[Source texts of formatted documents]
------------
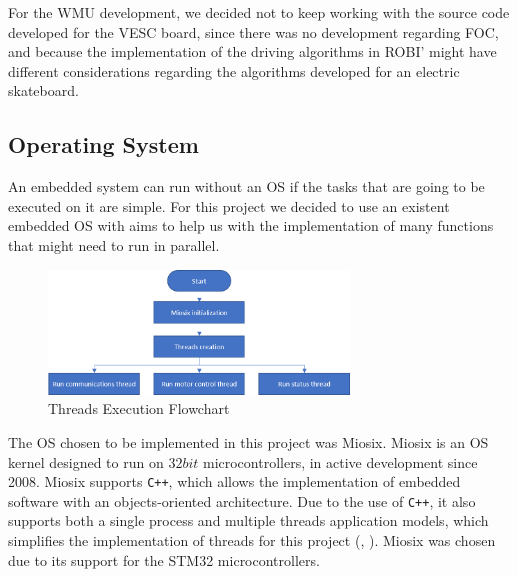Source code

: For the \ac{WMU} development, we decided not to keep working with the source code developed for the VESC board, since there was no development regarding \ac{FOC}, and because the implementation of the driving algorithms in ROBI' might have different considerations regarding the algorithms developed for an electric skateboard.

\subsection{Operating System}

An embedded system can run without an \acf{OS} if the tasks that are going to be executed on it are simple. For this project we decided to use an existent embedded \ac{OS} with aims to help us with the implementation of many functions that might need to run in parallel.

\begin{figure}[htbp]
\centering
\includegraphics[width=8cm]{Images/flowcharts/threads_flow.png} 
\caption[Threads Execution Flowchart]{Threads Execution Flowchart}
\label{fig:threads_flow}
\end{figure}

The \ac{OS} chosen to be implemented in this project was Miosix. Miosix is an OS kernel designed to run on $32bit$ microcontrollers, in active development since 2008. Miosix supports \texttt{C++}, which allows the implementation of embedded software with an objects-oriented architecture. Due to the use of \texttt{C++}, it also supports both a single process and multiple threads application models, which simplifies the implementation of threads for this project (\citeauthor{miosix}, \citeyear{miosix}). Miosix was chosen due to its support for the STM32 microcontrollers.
------------
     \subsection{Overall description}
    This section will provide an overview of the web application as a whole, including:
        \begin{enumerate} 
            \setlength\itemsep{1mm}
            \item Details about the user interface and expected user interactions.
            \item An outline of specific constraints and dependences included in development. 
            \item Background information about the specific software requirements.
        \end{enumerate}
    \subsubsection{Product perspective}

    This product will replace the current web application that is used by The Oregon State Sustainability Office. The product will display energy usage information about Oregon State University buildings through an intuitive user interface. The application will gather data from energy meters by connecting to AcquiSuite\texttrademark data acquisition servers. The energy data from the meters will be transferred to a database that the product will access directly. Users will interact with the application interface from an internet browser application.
------------
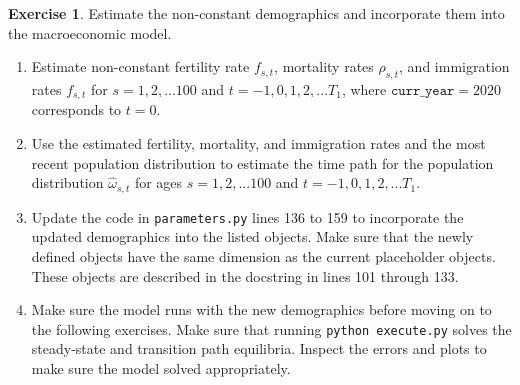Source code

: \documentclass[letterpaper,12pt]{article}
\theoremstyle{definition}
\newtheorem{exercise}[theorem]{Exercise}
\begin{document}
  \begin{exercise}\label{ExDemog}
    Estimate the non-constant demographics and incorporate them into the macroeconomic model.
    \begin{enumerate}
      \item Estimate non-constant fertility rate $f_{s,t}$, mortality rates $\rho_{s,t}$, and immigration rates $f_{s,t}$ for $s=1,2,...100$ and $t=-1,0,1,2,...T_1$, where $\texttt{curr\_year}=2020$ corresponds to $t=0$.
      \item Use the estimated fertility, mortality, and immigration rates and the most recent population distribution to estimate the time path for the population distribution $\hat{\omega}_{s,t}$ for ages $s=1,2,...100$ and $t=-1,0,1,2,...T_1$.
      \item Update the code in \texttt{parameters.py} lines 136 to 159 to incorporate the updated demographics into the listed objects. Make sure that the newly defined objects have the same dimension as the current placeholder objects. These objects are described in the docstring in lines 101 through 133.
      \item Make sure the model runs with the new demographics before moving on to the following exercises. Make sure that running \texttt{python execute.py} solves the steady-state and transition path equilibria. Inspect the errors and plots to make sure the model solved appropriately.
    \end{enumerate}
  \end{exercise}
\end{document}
------------
Instructions for the task — Once each line with "constant" in the entries is counted, state the total and nothing else.

Result of the exercise — 2